Sunday 13 December 2009, 23:11

Diabetes is a risk factor for MCI

How diabetes may promote the progression of cognitive impairment

Diabetes is a risk factor for MCI

A recent research study conducted by Rosebud O. Roberts and collaborators at the Mayo Clinic of Rochester (Minnesota, USA) demonstrates that there exists an association between onset, duration and severity of diabetes and Mild Cognitive Impairment (MCI).


Mild Cognitive Impairment is a transitional stage between normal cognitive aging and dementia, which is typically not diagnosed in routine clinical practice.
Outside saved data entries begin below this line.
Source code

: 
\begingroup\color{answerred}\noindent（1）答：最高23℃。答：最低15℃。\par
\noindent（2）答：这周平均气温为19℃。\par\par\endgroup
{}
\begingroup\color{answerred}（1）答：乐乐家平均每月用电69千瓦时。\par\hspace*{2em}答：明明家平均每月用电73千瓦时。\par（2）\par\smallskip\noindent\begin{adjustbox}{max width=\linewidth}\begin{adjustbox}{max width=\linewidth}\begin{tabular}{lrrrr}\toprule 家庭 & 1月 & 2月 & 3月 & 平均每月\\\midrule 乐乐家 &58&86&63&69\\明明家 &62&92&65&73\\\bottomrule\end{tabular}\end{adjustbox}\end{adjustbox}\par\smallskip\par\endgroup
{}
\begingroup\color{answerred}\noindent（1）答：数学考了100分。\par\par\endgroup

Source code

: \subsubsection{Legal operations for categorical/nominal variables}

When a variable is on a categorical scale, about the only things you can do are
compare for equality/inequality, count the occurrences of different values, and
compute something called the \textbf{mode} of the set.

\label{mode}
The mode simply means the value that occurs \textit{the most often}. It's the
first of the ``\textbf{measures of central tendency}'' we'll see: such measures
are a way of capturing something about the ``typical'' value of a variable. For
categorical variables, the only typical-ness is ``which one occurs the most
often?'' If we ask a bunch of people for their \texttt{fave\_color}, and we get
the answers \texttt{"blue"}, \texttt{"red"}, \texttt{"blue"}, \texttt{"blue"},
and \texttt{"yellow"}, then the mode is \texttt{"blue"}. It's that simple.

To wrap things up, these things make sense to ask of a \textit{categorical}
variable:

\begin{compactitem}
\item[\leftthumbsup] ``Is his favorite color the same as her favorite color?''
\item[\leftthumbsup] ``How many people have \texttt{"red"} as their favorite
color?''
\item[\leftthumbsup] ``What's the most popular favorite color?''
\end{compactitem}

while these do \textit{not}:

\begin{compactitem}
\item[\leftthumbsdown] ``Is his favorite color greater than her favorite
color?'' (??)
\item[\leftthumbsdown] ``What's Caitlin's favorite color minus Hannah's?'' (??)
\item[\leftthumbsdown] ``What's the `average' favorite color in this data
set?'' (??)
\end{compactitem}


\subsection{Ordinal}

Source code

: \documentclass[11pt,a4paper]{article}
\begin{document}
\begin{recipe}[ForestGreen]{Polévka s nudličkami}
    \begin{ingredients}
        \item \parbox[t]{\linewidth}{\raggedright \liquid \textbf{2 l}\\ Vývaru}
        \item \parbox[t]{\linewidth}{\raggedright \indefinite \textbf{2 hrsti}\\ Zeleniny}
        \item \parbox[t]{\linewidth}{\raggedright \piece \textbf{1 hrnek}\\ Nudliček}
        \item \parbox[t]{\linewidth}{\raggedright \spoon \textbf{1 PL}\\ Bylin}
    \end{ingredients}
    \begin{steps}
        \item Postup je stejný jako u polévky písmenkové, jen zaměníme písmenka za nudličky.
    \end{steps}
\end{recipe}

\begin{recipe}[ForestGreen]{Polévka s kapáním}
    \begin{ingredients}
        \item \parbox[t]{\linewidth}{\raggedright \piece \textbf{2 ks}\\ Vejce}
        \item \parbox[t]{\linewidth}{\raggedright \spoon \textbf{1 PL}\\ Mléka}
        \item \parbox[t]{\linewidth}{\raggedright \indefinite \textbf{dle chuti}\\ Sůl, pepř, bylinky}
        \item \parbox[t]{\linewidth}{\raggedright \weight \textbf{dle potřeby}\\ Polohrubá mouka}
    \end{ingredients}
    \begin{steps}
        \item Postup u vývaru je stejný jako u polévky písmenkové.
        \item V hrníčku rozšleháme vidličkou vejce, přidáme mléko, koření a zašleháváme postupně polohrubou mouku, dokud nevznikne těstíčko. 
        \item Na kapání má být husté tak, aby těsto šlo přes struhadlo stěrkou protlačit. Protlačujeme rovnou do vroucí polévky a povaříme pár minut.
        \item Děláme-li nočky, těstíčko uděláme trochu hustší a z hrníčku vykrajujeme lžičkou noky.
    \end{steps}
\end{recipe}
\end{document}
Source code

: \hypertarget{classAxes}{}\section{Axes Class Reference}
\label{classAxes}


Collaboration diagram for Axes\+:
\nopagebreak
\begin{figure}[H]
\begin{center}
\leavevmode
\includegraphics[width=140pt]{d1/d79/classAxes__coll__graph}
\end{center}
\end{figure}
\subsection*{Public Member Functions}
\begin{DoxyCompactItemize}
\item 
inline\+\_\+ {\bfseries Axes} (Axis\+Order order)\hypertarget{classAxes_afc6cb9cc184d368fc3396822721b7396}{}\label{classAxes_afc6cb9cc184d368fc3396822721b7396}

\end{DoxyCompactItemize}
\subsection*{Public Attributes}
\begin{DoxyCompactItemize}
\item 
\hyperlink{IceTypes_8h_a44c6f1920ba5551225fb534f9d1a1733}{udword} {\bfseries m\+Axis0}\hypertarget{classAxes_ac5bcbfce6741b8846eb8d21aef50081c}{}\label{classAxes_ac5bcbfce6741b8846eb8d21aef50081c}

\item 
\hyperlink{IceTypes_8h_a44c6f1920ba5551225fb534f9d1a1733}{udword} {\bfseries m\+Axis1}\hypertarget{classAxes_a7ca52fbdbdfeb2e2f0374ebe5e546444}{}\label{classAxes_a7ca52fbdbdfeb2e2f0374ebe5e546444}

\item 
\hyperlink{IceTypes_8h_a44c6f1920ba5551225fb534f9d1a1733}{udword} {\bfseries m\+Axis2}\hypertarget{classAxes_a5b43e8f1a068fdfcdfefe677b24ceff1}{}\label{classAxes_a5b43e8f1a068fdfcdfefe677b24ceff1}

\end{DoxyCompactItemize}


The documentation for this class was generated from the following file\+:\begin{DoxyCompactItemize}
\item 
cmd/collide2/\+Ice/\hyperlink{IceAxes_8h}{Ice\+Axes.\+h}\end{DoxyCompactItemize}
Since curative treatments for dementia are not currently available, it is important to identify manageable risk factors associated with cognitive impairment, in order to intervene and prevent the progression from preclinical stage (MCI) to clinical disease (dementia).


Many studies have suggested a relationship between diabetes and cognitive impairment, although this association has not always been confirmed. However the recent study conducted by the US researchers was able to relate onset, duration and severity of diabetes to the pathogenesis of MCI.


The researchers found out that earlier onset (before 65 years of age), longer duration and greater severity of diabetes affect the onset of MCI and its progression to dementia. By contrast, when diabetes develops later, has been lasting for lesser time and/or is well-managed and treated, its influence on cognitive impairment may be not important.


Various hypothesis have been proposed to explain these findings. Longer duration and greater severity of diabetes may be associated with greater cerebral micro- and macrovascular damages, that may impair cognitive function.


Additional pathogenetic mechanisms, other than vascular disease, may play a role in the development of MCI in diabetic patients. Diabetes is associated with increased generation, deposition and aggregation of beta-amyloid in the brain, with consequent formation of amyloid plaques, that are implicated in a numeber of neurodegenerative disorders, such as Alzheimer's disease. Moreover diabetes impairs heart function: this may lead to episodes of cerebral anoxia, with consequent neuronal cell dysfunction or even degeneration and death.


All the mechanisms described above may independently increase the risk of cognitive impairment, but which order they come into play, at what extent and under which conditions is still an open problem.